(INSTRUCTIONS TO FOLLOW): Down to the final line, write out the material beneath exactly, without pictures.

(GIVEN INFORMATION):
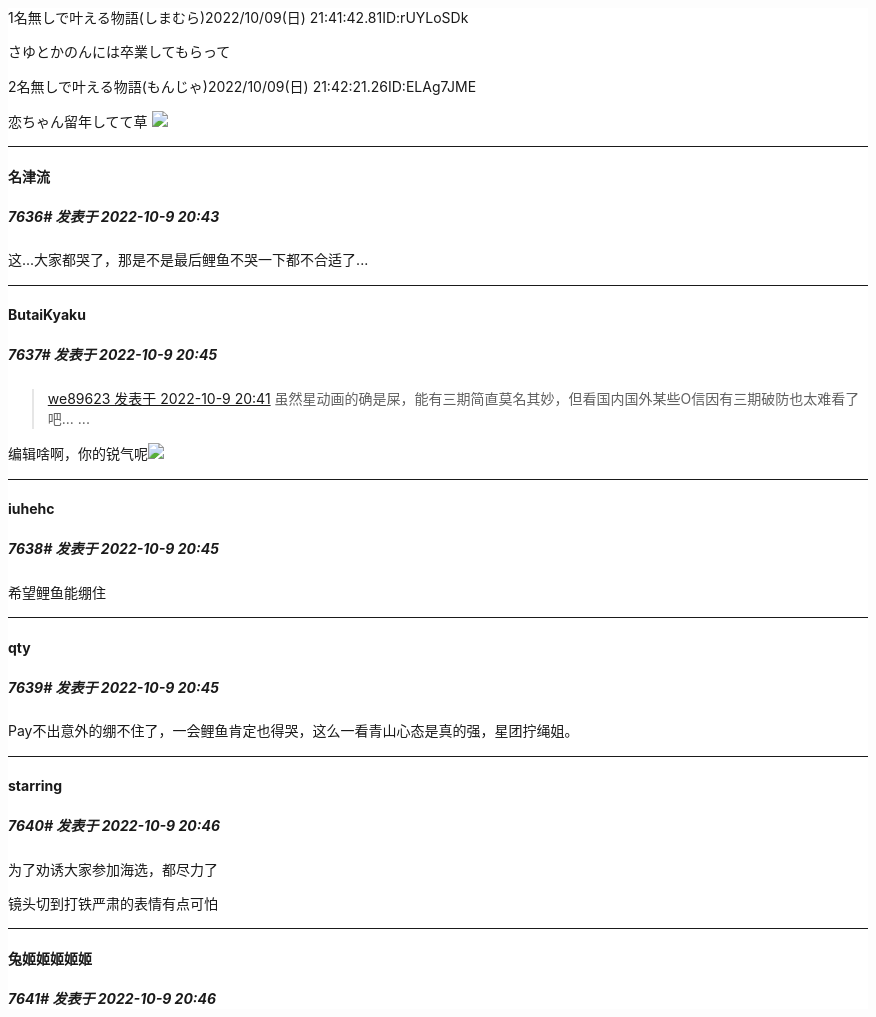1名無しで叶える物語(しまむら)2022/10/09(日) 21:41:42.81ID:rUYLoSDk

さゆとかのんには卒業してもらって

2名無しで叶える物語(もんじゃ)2022/10/09(日) 21:42:21.26ID:ELAg7JME

恋ちゃん留年してて草
<img src="https://static.saraba1st.com/image/smiley/face2017/068.png" referrerpolicy="no-referrer">

*****

####  名津流  
##### 7636#       发表于 2022-10-9 20:43

这...大家都哭了，那是不是最后鲤鱼不哭一下都不合适了...

*****

####  ButaiKyaku  
##### 7637#       发表于 2022-10-9 20:45

<blockquote><a href="httphttps://bbs.saraba1st.com/2b/forum.php?mod=redirect&amp;goto=findpost&amp;pid=57833757&amp;ptid=2078110" target="_blank">we89623 发表于 2022-10-9 20:41</a>
虽然星动画的确是屎，能有三期简直莫名其妙，但看国内国外某些O信因有三期破防也太难看了吧... ...</blockquote>
编辑啥啊，你的锐气呢<img src="https://static.saraba1st.com/image/smiley/face2017/037.png" referrerpolicy="no-referrer">

*****

####  iuhehc  
##### 7638#       发表于 2022-10-9 20:45

希望鲤鱼能绷住

*****

####  qty  
##### 7639#       发表于 2022-10-9 20:45

Pay不出意外的绷不住了，一会鲤鱼肯定也得哭，这么一看青山心态是真的强，星团拧绳姐。

*****

####  starring  
##### 7640#       发表于 2022-10-9 20:46

为了劝诱大家参加海选，都尽力了

镜头切到打铁严肃的表情有点可怕

*****

####  兔姬姬姬姬姬  
##### 7641#       发表于 2022-10-9 20:46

(REPLY TO THE EXERCISE):
1名無しで叶える物語(しまむら)2022/10/09(日) 21:41:42.81ID:rUYLoSDk

さゆとかのんには卒業してもらって

2名無しで叶える物語(もんじゃ)2022/10/09(日) 21:42:21.26ID:ELAg7JME

恋ちゃん留年してて草
<img src="https://static.saraba1st.com/image/smiley/face2017/068.png" referrerpolicy="no-referrer">

*****

####  名津流  
##### 7636#       发表于 2022-10-9 20:43

这...大家都哭了，那是不是最后鲤鱼不哭一下都不合适了...

*****

####  ButaiKyaku  
##### 7637#       发表于 2022-10-9 20:45

<blockquote><a href="httphttps://bbs.saraba1st.com/2b/forum.php?mod=redirect&amp;goto=findpost&amp;pid=57833757&amp;ptid=2078110" target="_blank">we89623 发表于 2022-10-9 20:41</a>
虽然星动画的确是屎，能有三期简直莫名其妙，但看国内国外某些O信因有三期破防也太难看了吧... ...</blockquote>
编辑啥啊，你的锐气呢<img src="https://static.saraba1st.com/image/smiley/face2017/037.png" referrerpolicy="no-referrer">

*****

####  iuhehc  
##### 7638#       发表于 2022-10-9 20:45

希望鲤鱼能绷住

*****

####  qty  
##### 7639#       发表于 2022-10-9 20:45

Pay不出意外的绷不住了，一会鲤鱼肯定也得哭，这么一看青山心态是真的强，星团拧绳姐。

*****

####  starring  
##### 7640#       发表于 2022-10-9 20:46

为了劝诱大家参加海选，都尽力了

镜头切到打铁严肃的表情有点可怕

*****

####  兔姬姬姬姬姬  
##### 7641#       发表于 2022-10-9 20:46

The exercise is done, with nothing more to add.